Task: Exactly reproduce the lines from the top of the entries below through the line containing "- Environment variable-based", with both ends included.
○ ○ ○ ○ ○
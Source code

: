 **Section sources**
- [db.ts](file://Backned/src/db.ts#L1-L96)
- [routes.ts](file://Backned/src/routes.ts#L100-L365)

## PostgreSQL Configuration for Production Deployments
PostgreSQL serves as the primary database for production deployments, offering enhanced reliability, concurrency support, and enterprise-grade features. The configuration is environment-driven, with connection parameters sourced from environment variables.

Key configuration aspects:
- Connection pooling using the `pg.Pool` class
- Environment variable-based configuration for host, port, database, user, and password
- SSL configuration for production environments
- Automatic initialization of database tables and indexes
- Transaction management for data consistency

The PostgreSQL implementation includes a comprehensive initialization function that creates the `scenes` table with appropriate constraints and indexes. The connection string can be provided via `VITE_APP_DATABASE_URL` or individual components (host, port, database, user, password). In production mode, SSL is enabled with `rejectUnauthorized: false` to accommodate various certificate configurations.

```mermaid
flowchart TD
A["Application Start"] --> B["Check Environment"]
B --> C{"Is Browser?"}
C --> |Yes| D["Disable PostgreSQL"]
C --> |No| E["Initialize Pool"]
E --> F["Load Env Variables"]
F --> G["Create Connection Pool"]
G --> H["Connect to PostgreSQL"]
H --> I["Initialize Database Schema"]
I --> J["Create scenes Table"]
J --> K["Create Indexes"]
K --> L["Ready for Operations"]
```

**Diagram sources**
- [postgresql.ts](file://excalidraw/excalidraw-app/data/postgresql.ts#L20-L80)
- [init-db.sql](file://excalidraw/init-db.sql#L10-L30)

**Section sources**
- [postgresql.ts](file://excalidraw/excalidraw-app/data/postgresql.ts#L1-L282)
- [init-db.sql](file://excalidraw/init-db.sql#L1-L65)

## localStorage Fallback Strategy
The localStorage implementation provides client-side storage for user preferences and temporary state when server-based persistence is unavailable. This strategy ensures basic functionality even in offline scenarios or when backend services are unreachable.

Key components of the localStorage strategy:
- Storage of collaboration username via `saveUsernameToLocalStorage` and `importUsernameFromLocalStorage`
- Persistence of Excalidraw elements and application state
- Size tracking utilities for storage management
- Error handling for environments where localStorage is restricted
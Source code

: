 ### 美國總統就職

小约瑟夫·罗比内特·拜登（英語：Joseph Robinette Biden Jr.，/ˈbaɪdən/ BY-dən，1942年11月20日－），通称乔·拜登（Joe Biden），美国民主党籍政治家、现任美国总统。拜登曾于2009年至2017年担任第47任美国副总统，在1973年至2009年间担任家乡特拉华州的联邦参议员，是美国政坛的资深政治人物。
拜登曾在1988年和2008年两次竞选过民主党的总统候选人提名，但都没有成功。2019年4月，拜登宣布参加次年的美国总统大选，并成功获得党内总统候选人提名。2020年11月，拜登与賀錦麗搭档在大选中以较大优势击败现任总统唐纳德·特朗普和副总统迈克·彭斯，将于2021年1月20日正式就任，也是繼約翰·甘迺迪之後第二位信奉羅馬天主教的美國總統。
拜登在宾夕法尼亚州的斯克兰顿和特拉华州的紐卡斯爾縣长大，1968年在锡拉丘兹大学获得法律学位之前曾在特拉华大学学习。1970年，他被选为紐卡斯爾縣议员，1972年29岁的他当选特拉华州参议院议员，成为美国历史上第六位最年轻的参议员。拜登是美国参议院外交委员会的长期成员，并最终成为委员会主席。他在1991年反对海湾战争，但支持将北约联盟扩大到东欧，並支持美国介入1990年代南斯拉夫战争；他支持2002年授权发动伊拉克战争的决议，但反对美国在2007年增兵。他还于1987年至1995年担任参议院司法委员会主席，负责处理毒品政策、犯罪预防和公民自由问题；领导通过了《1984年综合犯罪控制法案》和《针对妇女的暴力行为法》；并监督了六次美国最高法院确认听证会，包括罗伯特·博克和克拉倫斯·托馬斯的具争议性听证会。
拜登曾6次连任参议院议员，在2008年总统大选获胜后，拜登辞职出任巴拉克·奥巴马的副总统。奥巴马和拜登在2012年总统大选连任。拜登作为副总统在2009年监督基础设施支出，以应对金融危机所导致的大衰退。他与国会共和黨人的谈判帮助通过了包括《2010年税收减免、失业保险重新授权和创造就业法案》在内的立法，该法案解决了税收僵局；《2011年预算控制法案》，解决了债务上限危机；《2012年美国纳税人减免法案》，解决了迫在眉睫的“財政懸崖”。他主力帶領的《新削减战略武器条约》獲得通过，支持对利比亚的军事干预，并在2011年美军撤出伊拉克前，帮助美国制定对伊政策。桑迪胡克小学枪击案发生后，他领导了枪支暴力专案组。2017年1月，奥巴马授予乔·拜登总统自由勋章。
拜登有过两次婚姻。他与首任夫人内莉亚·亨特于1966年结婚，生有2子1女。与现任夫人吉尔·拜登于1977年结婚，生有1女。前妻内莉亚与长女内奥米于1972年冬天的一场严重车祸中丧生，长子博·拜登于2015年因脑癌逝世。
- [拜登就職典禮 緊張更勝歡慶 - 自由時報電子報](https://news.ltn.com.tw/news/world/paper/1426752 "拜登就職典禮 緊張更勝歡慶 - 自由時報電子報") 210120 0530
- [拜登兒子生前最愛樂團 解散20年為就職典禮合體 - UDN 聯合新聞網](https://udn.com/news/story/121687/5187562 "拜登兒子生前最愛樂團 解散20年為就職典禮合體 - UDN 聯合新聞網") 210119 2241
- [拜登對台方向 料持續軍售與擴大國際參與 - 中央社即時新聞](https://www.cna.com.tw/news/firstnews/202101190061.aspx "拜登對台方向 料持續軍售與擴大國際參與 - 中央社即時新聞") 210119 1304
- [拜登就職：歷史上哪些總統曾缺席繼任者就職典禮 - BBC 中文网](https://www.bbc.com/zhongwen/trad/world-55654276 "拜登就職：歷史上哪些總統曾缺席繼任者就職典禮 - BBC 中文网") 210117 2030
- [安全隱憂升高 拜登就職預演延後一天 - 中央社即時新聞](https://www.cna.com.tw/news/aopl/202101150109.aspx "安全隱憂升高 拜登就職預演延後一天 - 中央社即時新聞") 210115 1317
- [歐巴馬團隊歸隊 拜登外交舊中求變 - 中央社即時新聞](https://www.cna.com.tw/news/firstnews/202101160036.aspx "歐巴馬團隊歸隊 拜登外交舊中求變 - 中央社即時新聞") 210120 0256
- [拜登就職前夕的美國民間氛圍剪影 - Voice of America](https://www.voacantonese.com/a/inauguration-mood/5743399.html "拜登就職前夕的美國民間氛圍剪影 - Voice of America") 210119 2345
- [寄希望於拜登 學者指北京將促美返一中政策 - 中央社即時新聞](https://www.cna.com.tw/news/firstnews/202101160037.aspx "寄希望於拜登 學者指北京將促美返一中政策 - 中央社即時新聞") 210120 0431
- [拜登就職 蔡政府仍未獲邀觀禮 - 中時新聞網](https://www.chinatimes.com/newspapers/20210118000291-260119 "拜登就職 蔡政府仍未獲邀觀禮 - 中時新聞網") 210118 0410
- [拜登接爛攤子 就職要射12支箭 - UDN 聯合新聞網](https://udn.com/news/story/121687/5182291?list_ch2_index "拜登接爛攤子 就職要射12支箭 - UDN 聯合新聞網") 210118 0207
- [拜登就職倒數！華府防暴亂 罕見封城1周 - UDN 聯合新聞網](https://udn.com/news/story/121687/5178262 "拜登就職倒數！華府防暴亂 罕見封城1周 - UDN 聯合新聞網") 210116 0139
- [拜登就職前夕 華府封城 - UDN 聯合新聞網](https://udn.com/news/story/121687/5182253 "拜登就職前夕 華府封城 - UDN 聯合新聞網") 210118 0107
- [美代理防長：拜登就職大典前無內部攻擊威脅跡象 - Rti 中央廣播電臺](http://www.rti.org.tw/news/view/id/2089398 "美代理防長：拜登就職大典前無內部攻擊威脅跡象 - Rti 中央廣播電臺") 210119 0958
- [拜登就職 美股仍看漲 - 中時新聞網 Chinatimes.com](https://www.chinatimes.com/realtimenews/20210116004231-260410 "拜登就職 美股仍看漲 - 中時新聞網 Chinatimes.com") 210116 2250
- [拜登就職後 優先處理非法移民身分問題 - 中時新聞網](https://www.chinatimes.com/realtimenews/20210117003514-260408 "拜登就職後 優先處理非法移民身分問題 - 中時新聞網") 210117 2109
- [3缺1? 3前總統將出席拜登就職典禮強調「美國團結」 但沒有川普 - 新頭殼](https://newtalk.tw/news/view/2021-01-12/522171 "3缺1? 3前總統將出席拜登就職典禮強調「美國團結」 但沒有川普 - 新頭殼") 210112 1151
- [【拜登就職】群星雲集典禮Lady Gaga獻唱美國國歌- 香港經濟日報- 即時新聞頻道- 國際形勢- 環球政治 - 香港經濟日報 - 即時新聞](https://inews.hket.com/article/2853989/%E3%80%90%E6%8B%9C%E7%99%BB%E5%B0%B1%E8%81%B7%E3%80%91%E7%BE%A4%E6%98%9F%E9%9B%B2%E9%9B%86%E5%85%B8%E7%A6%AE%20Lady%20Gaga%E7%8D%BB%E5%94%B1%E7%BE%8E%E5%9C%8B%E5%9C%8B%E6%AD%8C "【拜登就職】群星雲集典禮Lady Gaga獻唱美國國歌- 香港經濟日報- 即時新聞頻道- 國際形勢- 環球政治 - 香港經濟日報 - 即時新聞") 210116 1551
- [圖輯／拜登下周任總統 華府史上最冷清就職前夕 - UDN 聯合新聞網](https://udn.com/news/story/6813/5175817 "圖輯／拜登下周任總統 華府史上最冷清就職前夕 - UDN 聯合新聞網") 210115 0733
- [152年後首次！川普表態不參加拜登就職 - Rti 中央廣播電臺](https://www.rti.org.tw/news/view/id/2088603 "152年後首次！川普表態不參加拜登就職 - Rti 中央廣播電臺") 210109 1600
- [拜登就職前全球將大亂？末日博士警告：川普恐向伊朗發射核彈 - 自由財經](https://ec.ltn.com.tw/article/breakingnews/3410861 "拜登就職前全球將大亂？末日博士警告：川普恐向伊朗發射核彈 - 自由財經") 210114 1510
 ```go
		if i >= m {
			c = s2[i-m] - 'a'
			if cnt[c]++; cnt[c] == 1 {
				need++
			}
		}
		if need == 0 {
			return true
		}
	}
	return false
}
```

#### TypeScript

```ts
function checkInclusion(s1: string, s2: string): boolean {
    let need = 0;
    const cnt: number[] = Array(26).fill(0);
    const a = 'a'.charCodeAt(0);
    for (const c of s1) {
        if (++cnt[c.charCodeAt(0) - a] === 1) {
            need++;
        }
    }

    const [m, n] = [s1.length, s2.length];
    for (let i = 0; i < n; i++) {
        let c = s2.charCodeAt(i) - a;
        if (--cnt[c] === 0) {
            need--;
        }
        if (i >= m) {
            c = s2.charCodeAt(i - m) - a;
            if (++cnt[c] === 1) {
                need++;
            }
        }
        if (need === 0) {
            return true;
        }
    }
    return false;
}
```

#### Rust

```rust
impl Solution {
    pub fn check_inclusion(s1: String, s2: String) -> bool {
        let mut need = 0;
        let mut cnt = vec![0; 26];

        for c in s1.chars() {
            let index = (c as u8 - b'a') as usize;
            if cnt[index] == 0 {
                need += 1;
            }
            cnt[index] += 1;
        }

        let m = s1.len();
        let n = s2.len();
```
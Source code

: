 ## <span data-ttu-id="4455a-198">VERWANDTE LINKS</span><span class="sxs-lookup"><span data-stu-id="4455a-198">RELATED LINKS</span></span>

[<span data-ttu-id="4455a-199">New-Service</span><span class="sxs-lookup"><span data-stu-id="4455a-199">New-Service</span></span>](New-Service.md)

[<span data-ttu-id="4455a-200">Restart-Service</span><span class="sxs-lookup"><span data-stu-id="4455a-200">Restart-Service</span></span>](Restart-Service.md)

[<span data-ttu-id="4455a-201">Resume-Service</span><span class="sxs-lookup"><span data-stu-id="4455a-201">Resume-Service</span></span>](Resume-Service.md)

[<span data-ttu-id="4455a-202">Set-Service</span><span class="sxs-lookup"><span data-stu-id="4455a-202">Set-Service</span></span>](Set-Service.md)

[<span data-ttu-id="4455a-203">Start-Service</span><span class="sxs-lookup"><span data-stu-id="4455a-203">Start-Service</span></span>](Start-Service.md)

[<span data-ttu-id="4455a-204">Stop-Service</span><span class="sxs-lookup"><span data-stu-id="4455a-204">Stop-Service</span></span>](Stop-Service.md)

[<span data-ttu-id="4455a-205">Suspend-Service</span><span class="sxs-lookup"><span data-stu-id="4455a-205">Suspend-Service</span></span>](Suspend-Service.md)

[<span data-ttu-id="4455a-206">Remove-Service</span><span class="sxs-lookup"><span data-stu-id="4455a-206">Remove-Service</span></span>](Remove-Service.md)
○ ○ ○ ○ ○
Solution below:
Source code

: **Section sources**
- [db.ts](file://Backned/src/db.ts#L1-L96)
- [routes.ts](file://Backned/src/routes.ts#L100-L365)

## PostgreSQL Configuration for Production Deployments
PostgreSQL serves as the primary database for production deployments, offering enhanced reliability, concurrency support, and enterprise-grade features. The configuration is environment-driven, with connection parameters sourced from environment variables.

Key configuration aspects:
- Connection pooling using the `pg.Pool` class
- Environment variable-based configuration for host, port, database, user, and password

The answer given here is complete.